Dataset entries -
----

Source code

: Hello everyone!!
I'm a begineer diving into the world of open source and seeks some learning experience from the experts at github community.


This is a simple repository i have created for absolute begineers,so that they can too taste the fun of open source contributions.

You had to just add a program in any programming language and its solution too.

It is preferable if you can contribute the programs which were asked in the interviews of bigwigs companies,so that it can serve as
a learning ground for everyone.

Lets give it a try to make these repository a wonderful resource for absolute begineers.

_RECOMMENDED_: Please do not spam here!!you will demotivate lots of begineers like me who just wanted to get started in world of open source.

----

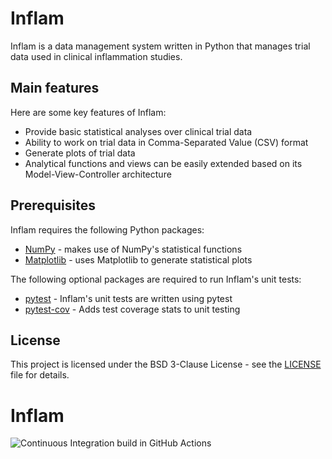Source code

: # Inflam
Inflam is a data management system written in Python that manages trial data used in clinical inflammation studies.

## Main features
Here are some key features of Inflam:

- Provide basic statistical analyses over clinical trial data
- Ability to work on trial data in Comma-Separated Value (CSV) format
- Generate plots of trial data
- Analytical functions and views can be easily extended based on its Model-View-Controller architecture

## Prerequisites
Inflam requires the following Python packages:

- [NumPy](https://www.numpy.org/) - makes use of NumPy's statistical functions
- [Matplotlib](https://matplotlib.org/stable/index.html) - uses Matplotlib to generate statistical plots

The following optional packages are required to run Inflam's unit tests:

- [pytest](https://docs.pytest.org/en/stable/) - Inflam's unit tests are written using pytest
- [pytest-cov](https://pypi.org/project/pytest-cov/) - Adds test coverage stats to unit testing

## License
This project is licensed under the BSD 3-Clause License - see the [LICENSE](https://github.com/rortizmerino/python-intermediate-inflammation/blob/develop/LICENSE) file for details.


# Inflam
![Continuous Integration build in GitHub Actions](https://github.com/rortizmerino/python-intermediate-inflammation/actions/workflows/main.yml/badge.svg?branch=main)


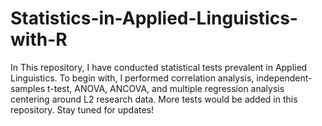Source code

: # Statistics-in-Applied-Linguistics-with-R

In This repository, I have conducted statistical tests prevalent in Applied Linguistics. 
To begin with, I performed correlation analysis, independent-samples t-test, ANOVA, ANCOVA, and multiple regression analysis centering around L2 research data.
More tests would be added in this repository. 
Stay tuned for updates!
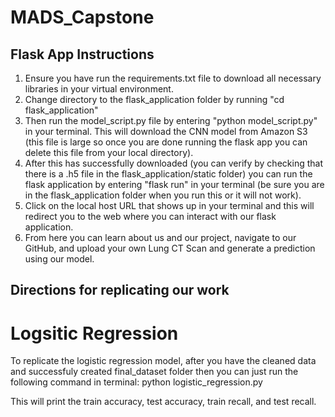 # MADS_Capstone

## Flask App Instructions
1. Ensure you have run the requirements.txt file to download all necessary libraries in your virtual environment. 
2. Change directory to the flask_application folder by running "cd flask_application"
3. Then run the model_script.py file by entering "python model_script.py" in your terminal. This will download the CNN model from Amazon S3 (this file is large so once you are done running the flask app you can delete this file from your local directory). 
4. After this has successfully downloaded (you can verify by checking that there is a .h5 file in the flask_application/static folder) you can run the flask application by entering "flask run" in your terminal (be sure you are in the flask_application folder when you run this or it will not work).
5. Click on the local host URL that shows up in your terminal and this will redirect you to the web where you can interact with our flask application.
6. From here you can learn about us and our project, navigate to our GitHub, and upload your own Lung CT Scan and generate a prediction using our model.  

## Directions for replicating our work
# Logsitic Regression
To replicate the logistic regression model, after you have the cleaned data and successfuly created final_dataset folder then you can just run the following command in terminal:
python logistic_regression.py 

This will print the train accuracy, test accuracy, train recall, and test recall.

----

Problem details -
Return the lines of the records that include the string "using".

Response box -
- [pytest](https://docs.pytest.org/en/stable/) - Inflam's unit tests are written using pytest
6. From here you can learn about us and our project, navigate to our GitHub, and upload your own Lung CT Scan and generate a prediction using our model.  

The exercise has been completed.